- _Exercise objective_
Taking the data below line by line, count those that include the word "water" and report the number alone.

- _Provided data_
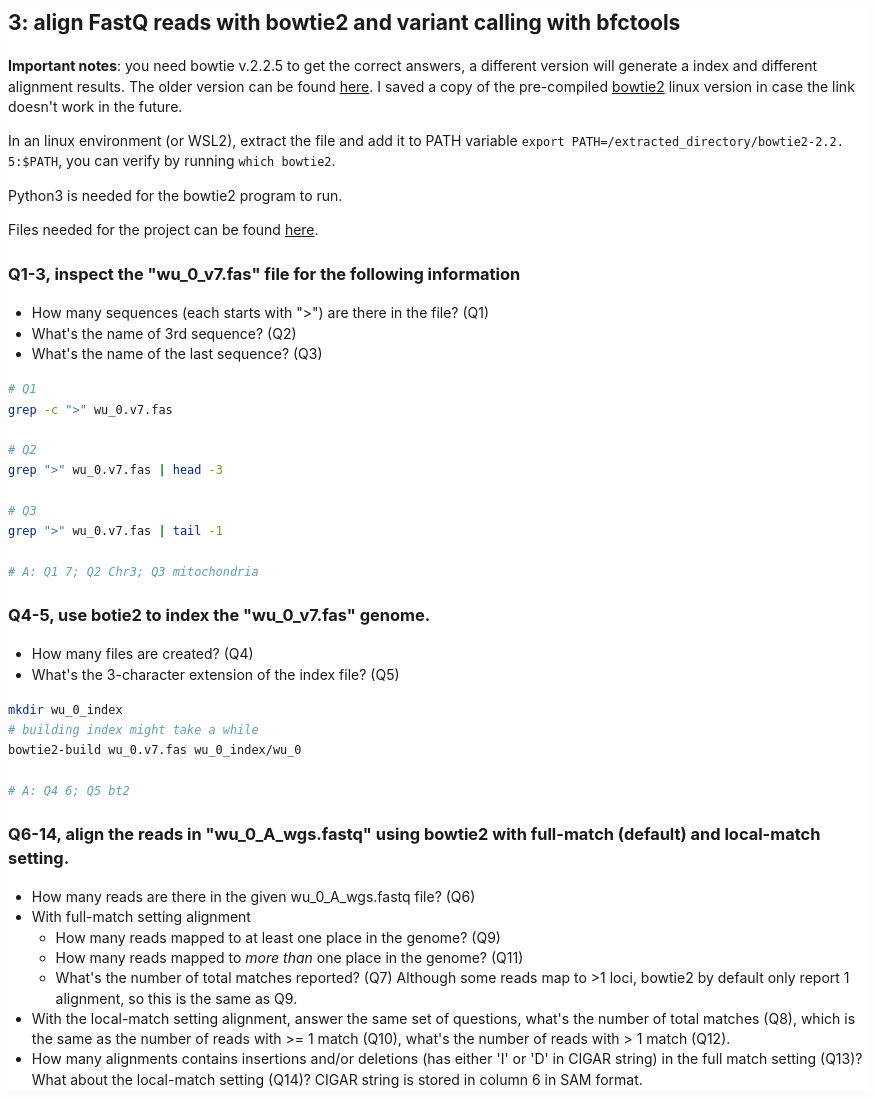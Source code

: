 3: align FastQ reads with bowtie2 and variant calling with bfctools
----

**Important notes**: you need bowtie v.2.2.5 to get the correct answers, a different version will generate a index and different alignment results. The older version can be found [here](https://sourceforge.net/projects/bowtie-bio/files/bowtie2/2.2.5/).
I saved a copy of the pre-compiled [bowtie2](https://github.com/gr-grey/genomic-courses/blob/ada982bc446e5b052b3c2bb06867b8ae5c4ec87f/cmd-tools/files/project3/bowtie2-2.2.5-linux-x86_64.zip) linux version in case the link doesn't work in the future.

In an linux environment (or WSL2), extract the file and add it to PATH variable
`export PATH=/extracted_directory/bowtie2-2.2.5:$PATH`, you can verify by running `which bowtie2`.

Python3 is needed for the bowtie2 program to run.

Files needed for the project can be found [here](https://github.com/gr-grey/genomic-courses/blob/ada982bc446e5b052b3c2bb06867b8ae5c4ec87f/cmd-tools/files/project3/gencommand_proj3_data.tar.gz).

### Q1-3, inspect the "wu_0_v7.fas" file for the following information
  - How many sequences (each starts with ">") are there in the file? (Q1)
  - What's the name of 3rd sequence? (Q2)
  - What's the name of the last sequence? (Q3)

```bash
# Q1
grep -c ">" wu_0.v7.fas

# Q2
grep ">" wu_0.v7.fas | head -3

# Q3
grep ">" wu_0.v7.fas | tail -1

# A: Q1 7; Q2 Chr3; Q3 mitochondria
```

### Q4-5, use botie2 to index the "wu_0_v7.fas" genome. 
  - How many files are created? (Q4) 
  - What's the 3-character extension of the index file? (Q5)

```bash
mkdir wu_0_index
# building index might take a while 
bowtie2-build wu_0.v7.fas wu_0_index/wu_0

# A: Q4 6; Q5 bt2
```

### Q6-14, align the reads in "wu_0_A_wgs.fastq" using bowtie2 with full-match (default) and local-match setting.
  - How many reads are there in the given wu_0_A_wgs.fastq file? (Q6)
  - With full-match setting alignment 
    - How many reads mapped to at least one place in the genome? (Q9)
    - How many reads mapped to *more than* one place in the genome? (Q11)
    - What's the number of total matches reported? (Q7) Although some reads map to >1 loci, bowtie2 by default only report 1 alignment, so this is the same as Q9.
  - With the local-match setting alignment, answer the same set of questions, what's the number of total matches (Q8), which is the same as the number of reads with >= 1 match (Q10), what's the number of reads with > 1 match (Q12).
  - How many alignments contains insertions and/or deletions (has either 'I' or 'D' in CIGAR string) in the full match setting (Q13)? What about the local-match setting (Q14)? CIGAR string is stored in column 6 in SAM format.

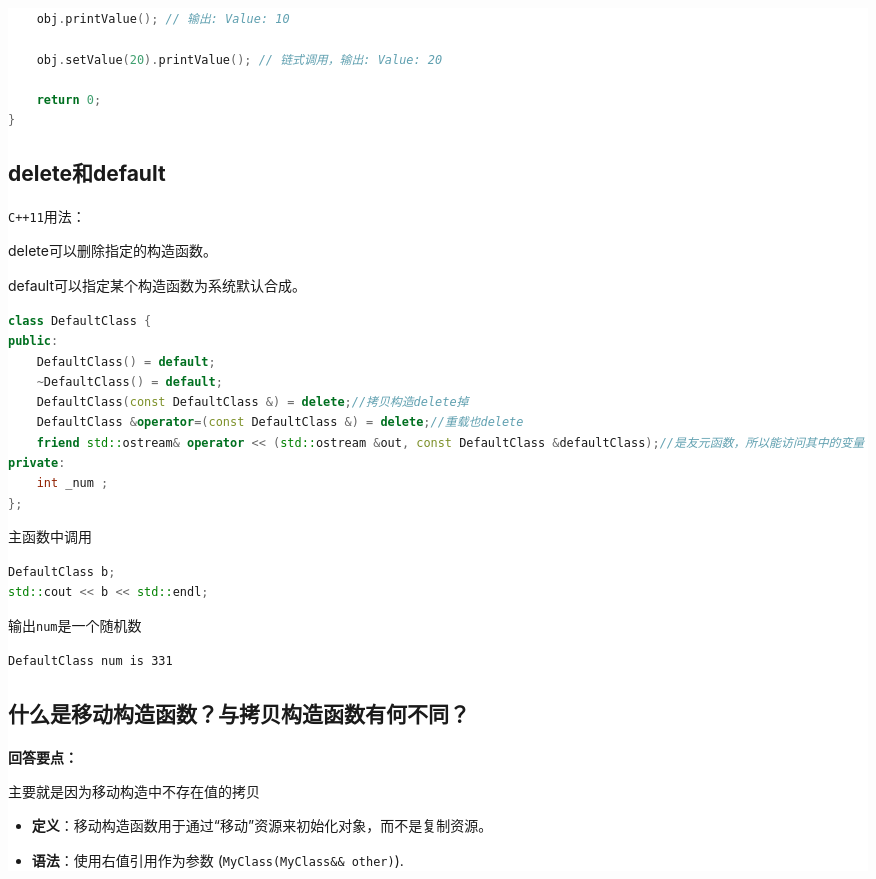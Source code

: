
 ```cpp
    obj.printValue(); // 输出: Value: 10

    obj.setValue(20).printValue(); // 链式调用，输出: Value: 20

    return 0;
}
```



## delete和default

`C++11`用法：

delete可以删除指定的构造函数。

default可以指定某个构造函数为系统默认合成。

``` cpp
class DefaultClass {
public:
    DefaultClass() = default;
    ~DefaultClass() = default;
    DefaultClass(const DefaultClass &) = delete;//拷贝构造delete掉
    DefaultClass &operator=(const DefaultClass &) = delete;//重载也delete
    friend std::ostream& operator << (std::ostream &out, const DefaultClass &defaultClass);//是友元函数，所以能访问其中的变量
private:
    int _num ;
};
```

主函数中调用

``` cpp
DefaultClass b;
std::cout << b << std::endl;
```

输出`num`是一个随机数

``` bash
DefaultClass num is 331
```



## **什么是移动构造函数？与拷贝构造函数有何不同？**



**回答要点：**

主要就是因为移动构造中不存在值的拷贝

- **定义**：移动构造函数用于通过“移动”资源来初始化对象，而不是复制资源。

- **语法**：使用右值引用作为参数 (`MyClass(MyClass&& other)`).
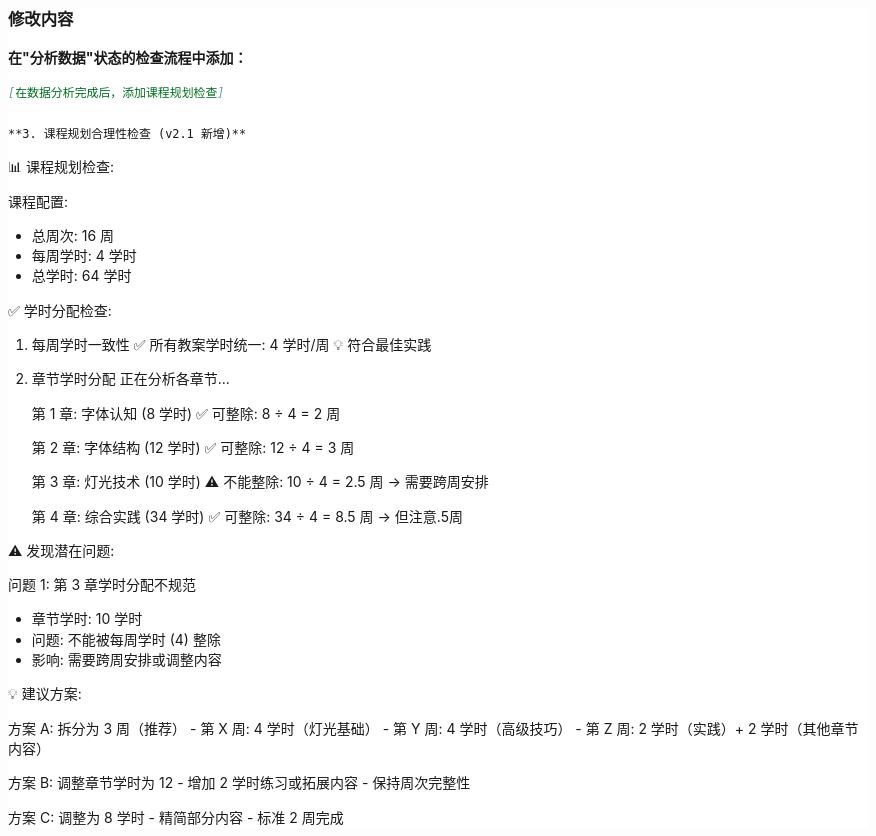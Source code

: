 ### 修改内容

**在"分析数据"状态的检查流程中添加：**

```markdown
[在数据分析完成后，添加课程规划检查]

**3. 课程规划合理性检查 (v2.1 新增)**

```
📊 课程规划检查:

课程配置:
  - 总周次: 16 周
  - 每周学时: 4 学时
  - 总学时: 64 学时

✅ 学时分配检查:

  1. 每周学时一致性
     ✅ 所有教案学时统一: 4 学时/周
     💡 符合最佳实践

  2. 章节学时分配
     正在分析各章节...
     
     第 1 章: 字体认知 (8 学时)
       ✅ 可整除: 8 ÷ 4 = 2 周
     
     第 2 章: 字体结构 (12 学时)
       ✅ 可整除: 12 ÷ 4 = 3 周
     
     第 3 章: 灯光技术 (10 学时)
       ⚠️ 不能整除: 10 ÷ 4 = 2.5 周
       → 需要跨周安排
     
     第 4 章: 综合实践 (34 学时)
       ✅ 可整除: 34 ÷ 4 = 8.5 周 → 但注意.5周

⚠️ 发现潜在问题:

问题 1: 第 3 章学时分配不规范
  - 章节学时: 10 学时
  - 问题: 不能被每周学时 (4) 整除
  - 影响: 需要跨周安排或调整内容

  💡 建议方案:
  
  方案 A: 拆分为 3 周（推荐）
    - 第 X 周: 4 学时（灯光基础）
    - 第 Y 周: 4 学时（高级技巧）
    - 第 Z 周: 2 学时（实践）+ 2 学时（其他章节内容）
  
  方案 B: 调整章节学时为 12
    - 增加 2 学时练习或拓展内容
    - 保持周次完整性
  
  方案 C: 调整为 8 学时
    - 精简部分内容
    - 标准 2 周完成
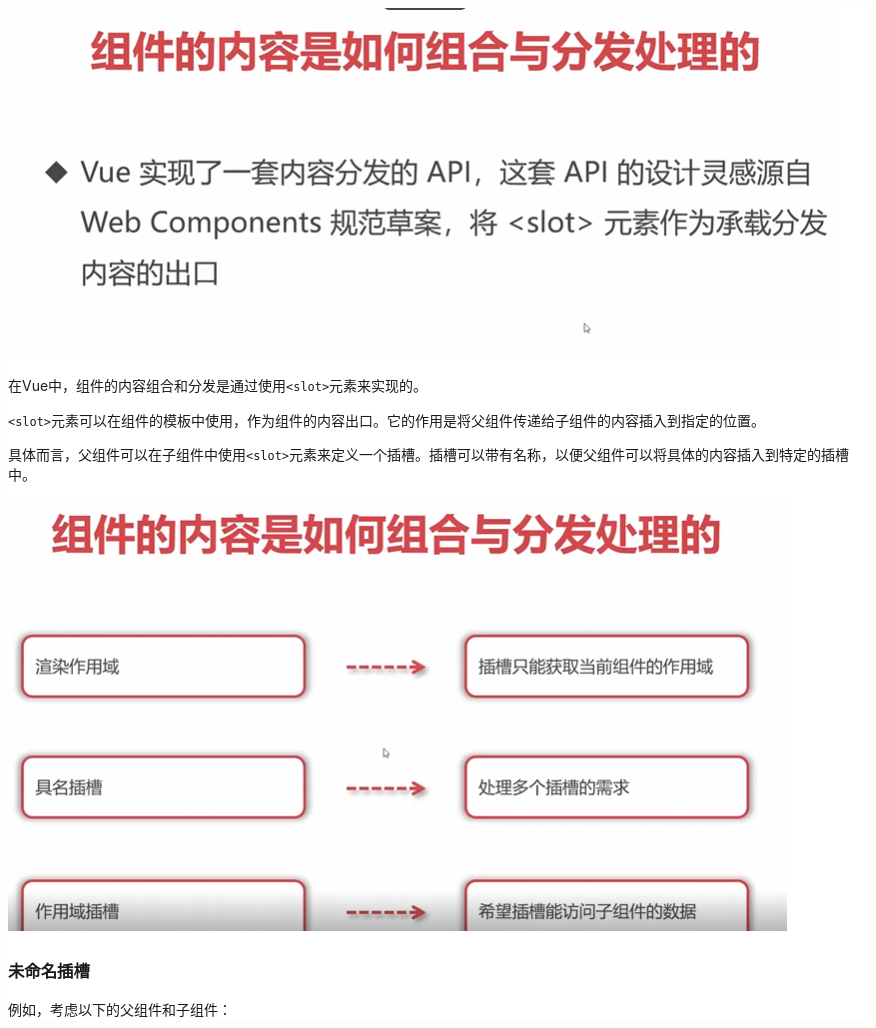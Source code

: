 ![image-20240127131728539](img/image-20240127131728539.png)

在Vue中，组件的内容组合和分发是通过使用`<slot>`元素来实现的。

`<slot>`元素可以在组件的模板中使用，作为组件的内容出口。它的作用是将父组件传递给子组件的内容插入到指定的位置。

具体而言，父组件可以在子组件中使用`<slot>`元素来定义一个插槽。插槽可以带有名称，以便父组件可以将具体的内容插入到特定的插槽中。

![image-20240127133105514](img/image-20240127133105514.png)

### 未命名插槽

例如，考虑以下的父组件和子组件：
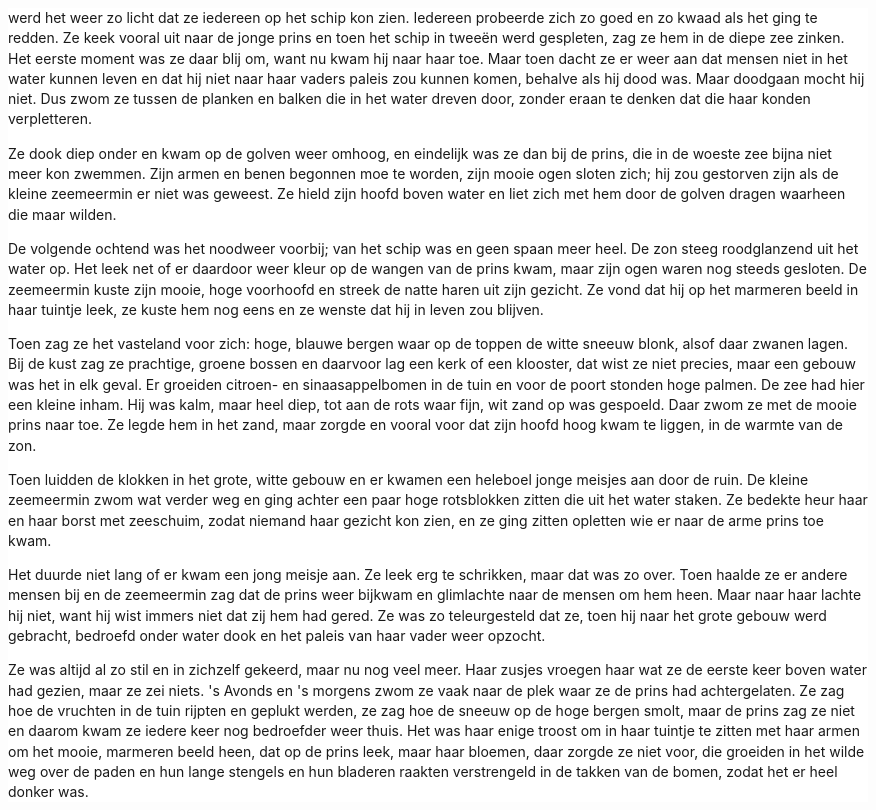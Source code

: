 werd het weer zo licht dat ze iedereen op het schip kon zien. Iedereen
probeerde zich zo goed en zo kwaad als het ging te redden. Ze keek
vooral uit naar de jonge prins en toen het schip in tweeën werd
gespleten, zag ze hem in de diepe zee zinken. Het eerste moment was ze
daar blij om, want nu kwam hij naar haar toe. Maar toen dacht ze er weer
aan dat mensen niet in het water kunnen leven en dat hij niet naar haar
vaders paleis zou kunnen komen, behalve als hij dood was. Maar doodgaan
mocht hij niet. Dus zwom ze tussen de planken en balken die in het water
dreven door, zonder eraan te denken dat die haar konden verpletteren.

Ze dook diep onder en kwam op de golven weer omhoog, en eindelijk was ze
dan bij de prins, die in de woeste zee bijna niet meer kon zwemmen. Zijn
armen en benen begonnen moe te worden, zijn mooie ogen sloten zich; hij
zou gestorven zijn als de kleine zeemeermin er niet was geweest. Ze
hield zijn hoofd boven water en liet zich met hem door de golven dragen
waarheen die maar wilden.

De volgende ochtend was het noodweer voorbij; van het schip was en geen
spaan meer heel. De zon steeg roodglanzend uit het water op. Het leek
net of er daardoor weer kleur op de wangen van de prins kwam, maar zijn
ogen waren nog steeds gesloten. De zeemeermin kuste zijn mooie, hoge
voorhoofd en streek de natte haren uit zijn gezicht. Ze vond dat hij op
het marmeren beeld in haar tuintje leek, ze kuste hem nog eens en ze
wenste dat hij in leven zou blijven.

Toen zag ze het vasteland voor zich: hoge, blauwe bergen waar op de
toppen de witte sneeuw blonk, alsof daar zwanen lagen. Bij de kust zag
ze prachtige, groene bossen en daarvoor lag een kerk of een klooster,
dat wist ze niet precies, maar een gebouw was het in elk geval. Er
groeiden citroen- en sinaasappelbomen in de tuin en voor de poort
stonden hoge palmen. De zee had hier een kleine inham. Hij was kalm,
maar heel diep, tot aan de rots waar fijn, wit zand op was gespoeld.
Daar zwom ze met de mooie prins naar toe. Ze legde hem in het zand, maar
zorgde en vooral voor dat zijn hoofd hoog kwam te liggen, in de warmte
van de zon.

Toen luidden de klokken in het grote, witte gebouw en er kwamen een
heleboel jonge meisjes aan door de ruin. De kleine zeemeermin zwom wat
verder weg en ging achter een paar hoge rotsblokken zitten die uit het
water staken. Ze bedekte heur haar en haar borst met zeeschuim, zodat
niemand haar gezicht kon zien, en ze ging zitten opletten wie er naar de
arme prins toe kwam.

Het duurde niet lang of er kwam een jong meisje aan. Ze leek erg te
schrikken, maar dat was zo over. Toen haalde ze er andere mensen bij en
de zeemeermin zag dat de prins weer bijkwam en glimlachte naar de mensen
om hem heen. Maar naar haar lachte hij niet, want hij wist immers niet
dat zij hem had gered. Ze was zo teleurgesteld dat ze, toen hij naar het
grote gebouw werd gebracht, bedroefd onder water dook en het paleis van
haar vader weer opzocht.

Ze was altijd al zo stil en in zichzelf gekeerd, maar nu nog veel meer.
Haar zusjes vroegen haar wat ze de eerste keer boven water had gezien,
maar ze zei niets. 's Avonds en 's morgens zwom ze vaak naar de plek
waar ze de prins had achtergelaten. Ze zag hoe de vruchten in de tuin
rijpten en geplukt werden, ze zag hoe de sneeuw op de hoge bergen smolt,
maar de prins zag ze niet en daarom kwam ze iedere keer nog bedroefder
weer thuis. Het was haar enige troost om in haar tuintje te zitten met
haar armen om het mooie, marmeren beeld heen, dat op de prins leek, maar
haar bloemen, daar zorgde ze niet voor, die groeiden in het wilde weg
over de paden en hun lange stengels en hun bladeren raakten verstrengeld
in de takken van de bomen, zodat het er heel donker was.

- _Result for this exercise_
7